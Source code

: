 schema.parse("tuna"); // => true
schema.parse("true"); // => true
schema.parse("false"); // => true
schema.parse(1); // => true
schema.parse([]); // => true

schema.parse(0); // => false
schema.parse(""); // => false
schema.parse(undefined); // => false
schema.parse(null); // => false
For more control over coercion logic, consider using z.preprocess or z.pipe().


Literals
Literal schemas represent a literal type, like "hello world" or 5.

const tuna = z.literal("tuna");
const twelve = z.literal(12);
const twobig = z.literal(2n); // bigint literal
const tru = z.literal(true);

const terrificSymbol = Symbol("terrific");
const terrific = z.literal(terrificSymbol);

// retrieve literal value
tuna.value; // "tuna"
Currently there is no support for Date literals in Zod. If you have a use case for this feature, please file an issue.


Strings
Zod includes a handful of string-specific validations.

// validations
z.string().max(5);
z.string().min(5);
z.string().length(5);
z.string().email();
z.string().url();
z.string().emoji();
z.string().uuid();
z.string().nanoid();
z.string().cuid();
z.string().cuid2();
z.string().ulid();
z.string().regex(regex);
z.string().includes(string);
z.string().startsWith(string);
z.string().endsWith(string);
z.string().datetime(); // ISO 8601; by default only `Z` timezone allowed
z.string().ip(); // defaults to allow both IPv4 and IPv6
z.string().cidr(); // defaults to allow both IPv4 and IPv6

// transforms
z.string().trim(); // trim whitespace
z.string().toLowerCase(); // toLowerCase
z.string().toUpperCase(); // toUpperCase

━━━━━━

Repeat, word for word, the lines above between the line holding "z.string().url();" and the line holding "z.string().datetime(); // ISO", inclusive; omit everything else.

z.string().url();
z.string().emoji();
z.string().uuid();
z.string().nanoid();
z.string().cuid();
z.string().cuid2();
z.string().ulid();
z.string().regex(regex);
z.string().includes(string);
z.string().startsWith(string);
z.string().endsWith(string);
z.string().datetime(); // ISO 8601; by default only `Z` timezone allowed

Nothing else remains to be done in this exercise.